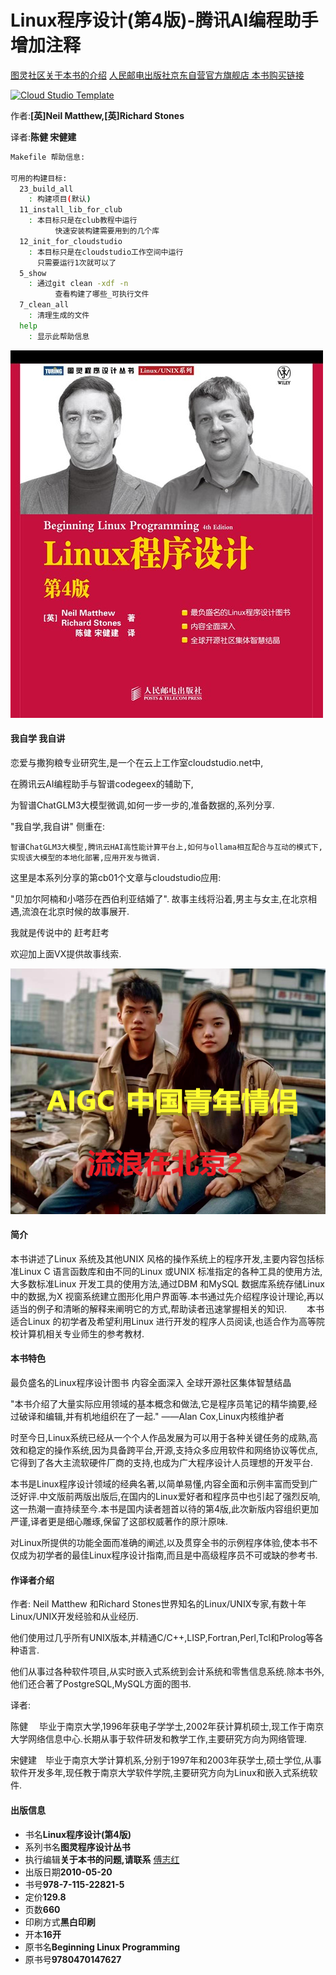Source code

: # Linux程序设计(第4版)-腾讯AI编程助手增加注释

[图灵社区关于本书的介绍](https://www.ituring.com.cn/book/171) [人民邮电出版社京东自营官方旗舰店 本书购买链接](https://item.jd.com/13078641.html)

[![Cloud Studio Template](https://cs-res.codehub.cn/common/assets/icon-badge.svg)](https://cloudstudio.net/a/22151271316230144?channel=share&sharetype=Markdown)

作者:**[英]Neil Matthew,[英]Richard Stones**

译者:**陈健 宋健建**

```bash
Makefile 帮助信息:

可用的构建目标:
  23_build_all
	: 构建项目(默认)
  11_install_lib_for_club
	: 本目标只是在club教程中运行
          快速安装构建需要用到的几个库
  12_init_for_cloudstudio
	: 本目标只是在cloudstudio工作空间中运行
	  只需要运行1次就可以了
  5_show
	: 通过git clean -xdf -n
          查看构建了哪些_可执行文件
  7_clean_all
	: 清理生成的文件
  help
	: 显示此帮助信息

```

![img](wmimages/ab30_book.jpg)

#### 我自学 我自讲

恋爱与撒狗粮专业研究生,是一个在云上工作室cloudstudio.net中,

在腾讯云AI编程助手与智谱codegeex的辅助下,

为智谱ChatGLM3大模型微调,如何一步一步的,准备数据的,系列分享.

"我自学,我自讲" 侧重在:

    智谱ChatGLM3大模型,腾讯云HAI高性能计算平台上,如何与ollama相互配合与互动的模式下,实现该大模型的本地化部署,应用开发与微调.

这里是本系列分享的第cb01个文章与cloudstudio应用:

"贝加尔阿楠和小嗒莎在西伯利亚结婚了". 故事主线将沿着,男主与女主,在北京相遇,流浪在北京时候的故事展开.

我就是传说中的 赶考赶考

欢迎加上面VX提供故事线索.

![中国青年情侣_流浪在北京2](wmimages/bb36_beijing.png)

#### 简介

本书讲述了Linux 系统及其他UNIX 风格的操作系统上的程序开发,主要内容包括标准Linux C 语言函数库和由不同的Linux 或UNIX 标准指定的各种工具的使用方法,大多数标准Linux 开发工具的使用方法,通过DBM 和MySQL 数据库系统存储Linux 中的数据,为X 视窗系统建立图形化用户界面等.本书通过先介绍程序设计理论,再以适当的例子和清晰的解释来阐明它的方式,帮助读者迅速掌握相关的知识.
　　本书适合Linux 的初学者及希望利用Linux 进行开发的程序人员阅读,也适合作为高等院校计算机相关专业师生的参考教材.

#### 本书特色

最负盛名的Linux程序设计图书
内容全面深入
全球开源社区集体智慧结晶

"本书介绍了大量实际应用领域的基本概念和做法,它是程序员笔记的精华摘要,经过破译和编辑,并有机地组织在了一起."
——Alan Cox,Linux内核维护者

时至今日,Linux系统已经从一个个人作品发展为可以用于各种关键任务的成熟,高效和稳定的操作系统,因为具备跨平台,开源,支持众多应用软件和网络协议等优点,它得到了各大主流软硬件厂商的支持,也成为广大程序设计人员理想的开发平台.

本书是Linux程序设计领域的经典名著,以简单易懂,内容全面和示例丰富而受到广泛好评.中文版前两版出版后,在国内的Linux爱好者和程序员中也引起了强烈反响,这一热潮一直持续至今.本书是国内读者翘首以待的第4版,此次新版内容组织更加严谨,译者更是细心雕琢,保留了这部权威著作的原汁原味.

对Linux所提供的功能全面而准确的阐述,以及贯穿全书的示例程序体验,使本书不仅成为初学者的最佳Linux程序设计指南,而且是中高级程序员不可或缺的参考书.

#### 作译者介绍

作者:
Neil Matthew 和Richard Stones世界知名的Linux/UNIX专家,有数十年Linux/UNIX开发经验和从业经历.

他们使用过几乎所有UNIX版本,并精通C/C++,LISP,Fortran,Perl,Tcl和Prolog等各种语言.

他们从事过各种软件项目,从实时嵌入式系统到会计系统和零售信息系统.除本书外,他们还合著了PostgreSQL,MySQL方面的图书.

译者:

陈健 　毕业于南京大学,1996年获电子学学士,2002年获计算机硕士,现工作于南京大学网络信息中心.长期从事于软件研发和教学工作,主要研究方向为网络管理.

宋健建　毕业于南京大学计算机系,分别于1997年和2003年获学士,硕士学位,从事软件开发多年,现任教于南京大学软件学院,主要研究方向为Linux和嵌入式系统软件.

#### 出版信息

* 书名**Linux程序设计(第4版)**
* 系列书名**图灵程序设计丛书**
* 执行编辑**关于本书的问题,请联系** [傅志红](https://www.ituring.com.cn/space/25)
* 出版日期**2010-05-20**
* 书号**978-7-115-22821-5**
* 定价**129.8**
* 页数**660**
* 印刷方式**黑白印刷**
* 开本**16开**
* 原书名**Beginning Linux Programming**
* 原书号**9780470147627**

• [Task]:
Filter the entries above and copy only the lines that hold "ituring".

• [Task answer]:
[图灵社区关于本书的介绍](https://www.ituring.com.cn/book/171) [人民邮电出版社京东自营官方旗舰店 本书购买链接](https://item.jd.com/13078641.html)
* 执行编辑**关于本书的问题,请联系** [傅志红](https://www.ituring.com.cn/space/25)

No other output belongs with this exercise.